DUNEDIN, FL. State inspectors walked into Pi Bar on Pinehurst Road on July 8, 2026, and found that the establishment was not following parasite destruction procedures for fish, had no adequate shellfish identification records, and was serving raw or undercooked foods to customers without any advisory telling them so. Six of the seven violations documented that day were high severity. The bar remained open.

What Inspectors Found

1HIGHParasite destruction procedures not followedHigh severity
2HIGHInadequate shell stock identification/recordsHigh severity
3HIGHNo consumer advisory for raw/undercooked foodsHigh severity
4HIGHFood contact surfaces not properly cleaned/sanitizedHigh severity
5HIGHEmployee not reporting symptoms of illnessHigh severity
6HIGHPerson in charge not present or not performing dutiesHigh severity
7INTImproper use of wiping clothsIntermediate

The parasite destruction failure is among the most direct physical risks to anyone who ate fish at Pi Bar. Proper freezing or cooking kills parasites including Anisakis and tapeworm that can survive in raw or undercooked fish. Without documentation that those procedures were followed, there is no way to confirm the fish served was safe.

Compounding that risk: the bar had no consumer advisory posted for raw or undercooked foods. That notice exists specifically to warn pregnant women, elderly customers, and people with compromised immune systems that certain menu items carry elevated risk. Without it, those customers had no way to make an informed choice.

The shellfish records violation adds a separate layer of concern. Shellfish, including oysters, clams, and mussels, are consumed raw or lightly cooked and carry an elevated risk of bacterial and viral contamination. Without proper shell stock identification, there is no way to trace the source of a shellfish-related illness back to its origin if someone gets sick.

Food contact surfaces were also cited as not properly cleaned or sanitized. Cutting boards, prep surfaces, and utensils that carry residue from one food to the next are a direct vehicle for bacterial transfer, including Salmonella and E. coli.

The Management Problem

The inspector also found that no person in charge was present or performing duties at the time of the visit. That single finding often predicts everything else on the list.

When no qualified manager is actively overseeing a kitchen, the conditions that produce high-severity violations tend to multiply. CDC data cited in the inspection record shows establishments without active managerial control accumulate critical violations at roughly three times the rate of those with engaged management on site.

Employees were also cited for not reporting symptoms of illness, a violation that state health records classify as an outbreak enabler. Food workers who continue working while symptomatic are the primary driver of multi-victim norovirus and other foodborne illness outbreaks.

What These Violations Mean

The combination of violations documented at Pi Bar on July 8 represents a cluster of risks that interact with each other. A manager who is not present cannot enforce illness reporting policies. Employees who are not reporting symptoms are more likely to be working while sick. Surfaces that are not properly sanitized become the vehicle through which illness spreads from worker to food to customer.
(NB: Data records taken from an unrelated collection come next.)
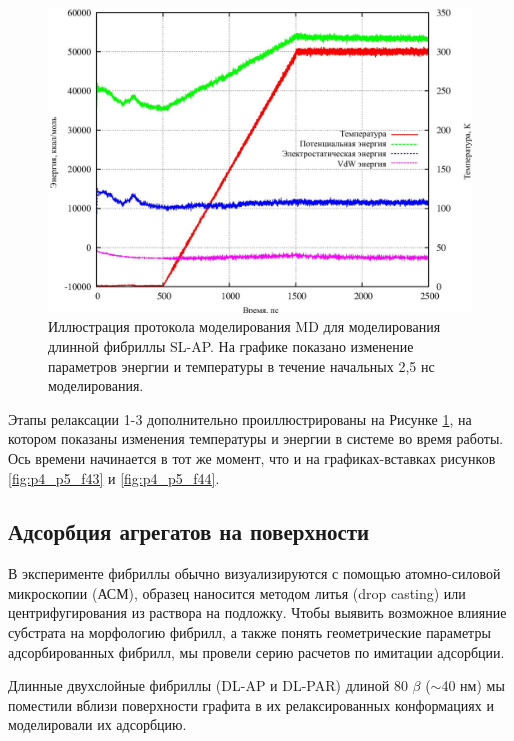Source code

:     
\begin{figure} [H]
    \centering
    \includegraphics[width=\textwidth]{images/p4/punkt5/part4_p5_f48.pdf}
    \caption[Иллюстрация протокола моделирования МД для моделирования длинной фибриллы SL-AP]{Иллюстрация протокола моделирования MD для моделирования длинной фибриллы SL-AP. На графике показано изменение параметров энергии и температуры в течение начальных 2,5 нс моделирования.}
    \label{fig:p4_p5_f48}
\end{figure}

    Этапы релаксации 1-3 дополнительно проиллюстрированы на Рисунке \ref{fig:p4_p5_f48}, на котором показаны изменения температуры и энергии в системе во время работы. Ось времени начинается в тот же момент, что и на графиках-вставках рисунков \ref{fig:p4_p5_f43} и \ref{fig:p4_p5_f44}.


\subsection{Адсорбция агрегатов на поверхности}

    В эксперименте фибриллы обычно визуализируются с помощью атомно-силовой микроскопии (АСМ), образец наносится методом литья (drop casting) или центрифугирования из раствора на подложку. Чтобы выявить возможное влияние субстрата на морфологию фибрилл, а также понять геометрические параметры адсорбированных фибрилл, мы провели серию расчетов по имитации адсорбции.

    Длинные двухслойные фибриллы (DL-AP и DL-PAR) длиной 80 $\beta$ ($\sim$40 нм) мы поместили вблизи поверхности графита в их релаксированных конформациях и моделировали их адсорбцию.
The parasite destruction and shellfish traceability failures are distinct but equally serious. Parasites in fish are not visible to the naked eye and are not killed by light cooking or refrigeration alone. Only documented freezing at specific temperatures for specific durations, or thorough cooking, eliminates the risk. When a bar cannot demonstrate those procedures were followed, customers who ordered fish had no protection they may not have known they needed.

The consumer advisory requirement exists precisely because some customers are far more vulnerable to foodborne illness than others. Pregnant women, people undergoing chemotherapy, transplant recipients, and adults over 65 face significantly higher rates of severe illness and hospitalization from the same pathogens that cause mild symptoms in healthy adults. Pi Bar gave none of those customers the information they needed to protect themselves.

The Longer Record

July's inspection was not an anomaly. Pi Bar has been inspected 17 times and has accumulated 87 total violations on record. The pattern of high-severity citations is consistent across multiple years.

In April 2026, three months before this inspection, the bar logged six high-severity and three intermediate violations. In June 2025, it logged five high-severity and one intermediate. In January 2025, four high-severity and one intermediate. In May 2024, six high-severity and one intermediate.

The one outlier in that record is February 2026, when inspectors found zero high-severity and zero intermediate violations. That clean inspection sits between two of the worst in the bar's history, the April 2026 visit and the July 2026 visit, each with six high-severity citations.

Pi Bar has never been emergency-closed. After accumulating 87 violations across 17 inspections, including at least five visits in the past two years with four or more high-severity citations each, the bar on Pinehurst Road was still serving customers on July 8, 2026.